Task statement → Which of the lines below contain the string "React"? Copy each one.

Segment Start: Records for the task

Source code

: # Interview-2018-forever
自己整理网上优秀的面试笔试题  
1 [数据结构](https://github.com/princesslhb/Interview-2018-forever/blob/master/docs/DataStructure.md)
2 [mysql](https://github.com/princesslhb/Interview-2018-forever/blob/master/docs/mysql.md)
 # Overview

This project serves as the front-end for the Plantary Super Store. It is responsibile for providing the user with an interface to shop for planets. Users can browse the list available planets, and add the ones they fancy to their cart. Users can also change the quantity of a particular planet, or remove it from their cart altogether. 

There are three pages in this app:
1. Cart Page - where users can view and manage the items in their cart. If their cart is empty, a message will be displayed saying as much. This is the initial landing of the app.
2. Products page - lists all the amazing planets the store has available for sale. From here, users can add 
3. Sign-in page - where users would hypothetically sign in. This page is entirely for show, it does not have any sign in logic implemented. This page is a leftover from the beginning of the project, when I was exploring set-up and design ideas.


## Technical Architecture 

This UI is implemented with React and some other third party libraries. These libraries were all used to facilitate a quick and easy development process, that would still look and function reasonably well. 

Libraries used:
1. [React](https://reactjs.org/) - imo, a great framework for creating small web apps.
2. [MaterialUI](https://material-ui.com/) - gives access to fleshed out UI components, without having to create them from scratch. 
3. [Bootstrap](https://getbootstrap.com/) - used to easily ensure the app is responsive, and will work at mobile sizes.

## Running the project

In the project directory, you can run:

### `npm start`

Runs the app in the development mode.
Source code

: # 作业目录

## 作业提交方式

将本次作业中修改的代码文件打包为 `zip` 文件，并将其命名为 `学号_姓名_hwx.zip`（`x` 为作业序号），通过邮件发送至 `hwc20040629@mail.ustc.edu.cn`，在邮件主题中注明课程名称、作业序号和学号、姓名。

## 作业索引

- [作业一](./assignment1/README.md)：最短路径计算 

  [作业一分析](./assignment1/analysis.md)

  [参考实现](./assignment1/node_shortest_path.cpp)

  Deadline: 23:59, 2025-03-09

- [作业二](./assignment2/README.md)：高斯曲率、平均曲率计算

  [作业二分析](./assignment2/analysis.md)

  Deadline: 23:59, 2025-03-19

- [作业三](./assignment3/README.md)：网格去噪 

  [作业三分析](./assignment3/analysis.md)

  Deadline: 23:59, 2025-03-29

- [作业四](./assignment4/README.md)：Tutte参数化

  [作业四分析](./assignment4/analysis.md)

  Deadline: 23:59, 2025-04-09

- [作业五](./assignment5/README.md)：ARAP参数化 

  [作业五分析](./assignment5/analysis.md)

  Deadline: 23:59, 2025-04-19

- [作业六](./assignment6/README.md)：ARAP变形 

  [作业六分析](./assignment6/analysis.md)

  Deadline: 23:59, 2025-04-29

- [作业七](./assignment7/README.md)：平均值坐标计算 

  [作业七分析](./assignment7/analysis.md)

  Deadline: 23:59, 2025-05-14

Segment End: Records for the task

Answer area →
This UI is implemented with React and some other third party libraries. These libraries were all used to facilitate a quick and easy development process, that would still look and function reasonably well. 
1. [React](https://reactjs.org/) - imo, a great framework for creating small web apps.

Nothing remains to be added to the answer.